# DIRECTIONS FOR THIS TASK:
The material below must be retyped in full, with every line kept exactly as it is.

◆ ◆ ◆ ◆

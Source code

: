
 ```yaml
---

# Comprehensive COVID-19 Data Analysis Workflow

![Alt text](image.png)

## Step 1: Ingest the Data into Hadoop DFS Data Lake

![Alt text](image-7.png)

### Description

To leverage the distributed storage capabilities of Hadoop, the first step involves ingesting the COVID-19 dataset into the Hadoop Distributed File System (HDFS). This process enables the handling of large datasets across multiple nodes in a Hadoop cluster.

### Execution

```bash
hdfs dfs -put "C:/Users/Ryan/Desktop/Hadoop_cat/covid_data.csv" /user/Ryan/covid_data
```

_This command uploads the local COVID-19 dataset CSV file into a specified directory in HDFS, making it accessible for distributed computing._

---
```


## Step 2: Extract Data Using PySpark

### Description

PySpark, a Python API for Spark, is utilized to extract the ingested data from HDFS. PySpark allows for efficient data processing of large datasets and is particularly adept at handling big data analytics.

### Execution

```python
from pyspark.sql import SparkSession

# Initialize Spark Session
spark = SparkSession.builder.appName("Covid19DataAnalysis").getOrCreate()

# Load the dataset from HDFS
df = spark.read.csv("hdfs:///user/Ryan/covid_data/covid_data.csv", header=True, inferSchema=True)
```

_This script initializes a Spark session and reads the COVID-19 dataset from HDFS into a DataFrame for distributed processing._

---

◆ ◆ ◆ ◆

# SOLUTION:
Source code

:
 ```yaml
---

# Comprehensive COVID-19 Data Analysis Workflow

![Alt text](image.png)

## Step 1: Ingest the Data into Hadoop DFS Data Lake

![Alt text](image-7.png)

### Description

To leverage the distributed storage capabilities of Hadoop, the first step involves ingesting the COVID-19 dataset into the Hadoop Distributed File System (HDFS). This process enables the handling of large datasets across multiple nodes in a Hadoop cluster.

### Execution

```bash
hdfs dfs -put "C:/Users/Ryan/Desktop/Hadoop_cat/covid_data.csv" /user/Ryan/covid_data
```

_This command uploads the local COVID-19 dataset CSV file into a specified directory in HDFS, making it accessible for distributed computing._

---
```


## Step 2: Extract Data Using PySpark

### Description

PySpark, a Python API for Spark, is utilized to extract the ingested data from HDFS. PySpark allows for efficient data processing of large datasets and is particularly adept at handling big data analytics.

### Execution

```python
from pyspark.sql import SparkSession

# Initialize Spark Session
spark = SparkSession.builder.appName("Covid19DataAnalysis").getOrCreate()

# Load the dataset from HDFS
df = spark.read.csv("hdfs:///user/Ryan/covid_data/covid_data.csv", header=True, inferSchema=True)
```

_This script initializes a Spark session and reads the COVID-19 dataset from HDFS into a DataFrame for distributed processing._

---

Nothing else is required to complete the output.